**Aim of the task**.
From the first line to the last, output the material exactly.

⟨

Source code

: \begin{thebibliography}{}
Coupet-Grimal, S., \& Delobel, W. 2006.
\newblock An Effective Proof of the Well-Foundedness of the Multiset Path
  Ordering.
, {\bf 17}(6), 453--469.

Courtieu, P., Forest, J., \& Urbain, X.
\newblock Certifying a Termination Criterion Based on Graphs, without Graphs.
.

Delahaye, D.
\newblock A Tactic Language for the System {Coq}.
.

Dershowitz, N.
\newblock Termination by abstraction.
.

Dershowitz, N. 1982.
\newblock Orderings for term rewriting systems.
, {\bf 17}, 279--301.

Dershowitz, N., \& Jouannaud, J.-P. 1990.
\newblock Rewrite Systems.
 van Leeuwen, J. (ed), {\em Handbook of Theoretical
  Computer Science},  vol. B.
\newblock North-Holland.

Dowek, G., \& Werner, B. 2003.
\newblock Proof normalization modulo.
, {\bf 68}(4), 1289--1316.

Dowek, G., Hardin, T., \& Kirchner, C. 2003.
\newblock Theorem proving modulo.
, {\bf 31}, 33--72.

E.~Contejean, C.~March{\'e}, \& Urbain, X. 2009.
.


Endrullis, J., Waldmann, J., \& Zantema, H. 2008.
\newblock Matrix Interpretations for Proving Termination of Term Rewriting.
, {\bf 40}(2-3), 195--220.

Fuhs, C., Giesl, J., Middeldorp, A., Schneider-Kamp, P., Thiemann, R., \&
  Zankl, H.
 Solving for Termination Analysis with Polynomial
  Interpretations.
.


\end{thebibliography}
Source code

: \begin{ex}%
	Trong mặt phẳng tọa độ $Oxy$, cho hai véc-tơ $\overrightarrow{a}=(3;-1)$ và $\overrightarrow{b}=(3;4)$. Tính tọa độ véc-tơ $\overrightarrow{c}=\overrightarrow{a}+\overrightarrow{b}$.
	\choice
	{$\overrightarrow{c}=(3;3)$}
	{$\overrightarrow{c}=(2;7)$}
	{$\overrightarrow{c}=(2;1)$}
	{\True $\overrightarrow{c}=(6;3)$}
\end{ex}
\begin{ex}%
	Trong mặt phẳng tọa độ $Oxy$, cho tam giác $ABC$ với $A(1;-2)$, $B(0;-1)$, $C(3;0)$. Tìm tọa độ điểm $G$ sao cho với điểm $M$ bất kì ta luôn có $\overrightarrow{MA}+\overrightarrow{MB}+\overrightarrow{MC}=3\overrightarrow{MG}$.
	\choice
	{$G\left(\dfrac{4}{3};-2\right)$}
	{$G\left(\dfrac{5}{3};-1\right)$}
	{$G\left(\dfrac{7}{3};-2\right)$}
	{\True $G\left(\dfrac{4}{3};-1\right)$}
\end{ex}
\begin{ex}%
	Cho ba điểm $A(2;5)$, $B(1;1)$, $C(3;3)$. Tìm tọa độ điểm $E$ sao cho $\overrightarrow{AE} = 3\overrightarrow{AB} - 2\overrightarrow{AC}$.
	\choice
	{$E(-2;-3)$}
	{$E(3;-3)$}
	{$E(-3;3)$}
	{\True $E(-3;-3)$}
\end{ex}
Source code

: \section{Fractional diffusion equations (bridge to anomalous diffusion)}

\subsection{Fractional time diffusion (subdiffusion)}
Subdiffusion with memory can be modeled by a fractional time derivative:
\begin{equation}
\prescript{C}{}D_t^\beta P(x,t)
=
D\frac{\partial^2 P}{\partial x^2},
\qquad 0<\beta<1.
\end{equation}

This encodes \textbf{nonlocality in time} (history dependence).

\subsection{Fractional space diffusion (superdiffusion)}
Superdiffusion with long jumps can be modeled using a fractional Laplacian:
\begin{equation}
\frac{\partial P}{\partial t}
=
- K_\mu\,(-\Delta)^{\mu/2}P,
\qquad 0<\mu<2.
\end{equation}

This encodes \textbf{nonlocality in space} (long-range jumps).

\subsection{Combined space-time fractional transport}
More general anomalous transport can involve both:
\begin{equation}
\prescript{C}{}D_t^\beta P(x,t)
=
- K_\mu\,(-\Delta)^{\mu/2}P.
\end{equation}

⟩

**Task output**.
Source code

: \begin{thebibliography}{}
Coupet-Grimal, S., \& Delobel, W. 2006.
\newblock An Effective Proof of the Well-Foundedness of the Multiset Path
  Ordering.
, {\bf 17}(6), 453--469.

Courtieu, P., Forest, J., \& Urbain, X.
\newblock Certifying a Termination Criterion Based on Graphs, without Graphs.
.

Delahaye, D.
\newblock A Tactic Language for the System {Coq}.
.

Dershowitz, N.
\newblock Termination by abstraction.
.

Dershowitz, N. 1982.
\newblock Orderings for term rewriting systems.
, {\bf 17}, 279--301.

Dershowitz, N., \& Jouannaud, J.-P. 1990.
\newblock Rewrite Systems.
 van Leeuwen, J. (ed), {\em Handbook of Theoretical
  Computer Science},  vol. B.
\newblock North-Holland.

Dowek, G., \& Werner, B. 2003.
\newblock Proof normalization modulo.
, {\bf 68}(4), 1289--1316.

Dowek, G., Hardin, T., \& Kirchner, C. 2003.
\newblock Theorem proving modulo.
, {\bf 31}, 33--72.

E.~Contejean, C.~March{\'e}, \& Urbain, X. 2009.
.


Endrullis, J., Waldmann, J., \& Zantema, H. 2008.
\newblock Matrix Interpretations for Proving Termination of Term Rewriting.
, {\bf 40}(2-3), 195--220.

Fuhs, C., Giesl, J., Middeldorp, A., Schneider-Kamp, P., Thiemann, R., \&
  Zankl, H.
 Solving for Termination Analysis with Polynomial
  Interpretations.
.


\end{thebibliography}
Source code

: \begin{ex}%
	Trong mặt phẳng tọa độ $Oxy$, cho hai véc-tơ $\overrightarrow{a}=(3;-1)$ và $\overrightarrow{b}=(3;4)$. Tính tọa độ véc-tơ $\overrightarrow{c}=\overrightarrow{a}+\overrightarrow{b}$.
	\choice
	{$\overrightarrow{c}=(3;3)$}
	{$\overrightarrow{c}=(2;7)$}
	{$\overrightarrow{c}=(2;1)$}
	{\True $\overrightarrow{c}=(6;3)$}
\end{ex}
\begin{ex}%
	Trong mặt phẳng tọa độ $Oxy$, cho tam giác $ABC$ với $A(1;-2)$, $B(0;-1)$, $C(3;0)$. Tìm tọa độ điểm $G$ sao cho với điểm $M$ bất kì ta luôn có $\overrightarrow{MA}+\overrightarrow{MB}+\overrightarrow{MC}=3\overrightarrow{MG}$.
	\choice
	{$G\left(\dfrac{4}{3};-2\right)$}
	{$G\left(\dfrac{5}{3};-1\right)$}
	{$G\left(\dfrac{7}{3};-2\right)$}
	{\True $G\left(\dfrac{4}{3};-1\right)$}
\end{ex}
\begin{ex}%
	Cho ba điểm $A(2;5)$, $B(1;1)$, $C(3;3)$. Tìm tọa độ điểm $E$ sao cho $\overrightarrow{AE} = 3\overrightarrow{AB} - 2\overrightarrow{AC}$.
	\choice
	{$E(-2;-3)$}
	{$E(3;-3)$}
	{$E(-3;3)$}
	{\True $E(-3;-3)$}
\end{ex}
Source code

: \section{Fractional diffusion equations (bridge to anomalous diffusion)}

\subsection{Fractional time diffusion (subdiffusion)}
Subdiffusion with memory can be modeled by a fractional time derivative:
\begin{equation}
\prescript{C}{}D_t^\beta P(x,t)
=
D\frac{\partial^2 P}{\partial x^2},
\qquad 0<\beta<1.
\end{equation}

This encodes \textbf{nonlocality in time} (history dependence).

\subsection{Fractional space diffusion (superdiffusion)}
Superdiffusion with long jumps can be modeled using a fractional Laplacian:
\begin{equation}
\frac{\partial P}{\partial t}
=
- K_\mu\,(-\Delta)^{\mu/2}P,
\qquad 0<\mu<2.
\end{equation}

This encodes \textbf{nonlocality in space} (long-range jumps).

\subsection{Combined space-time fractional transport}
More general anomalous transport can involve both:
\begin{equation}
\prescript{C}{}D_t^\beta P(x,t)
=
- K_\mu\,(-\Delta)^{\mu/2}P.
\end{equation}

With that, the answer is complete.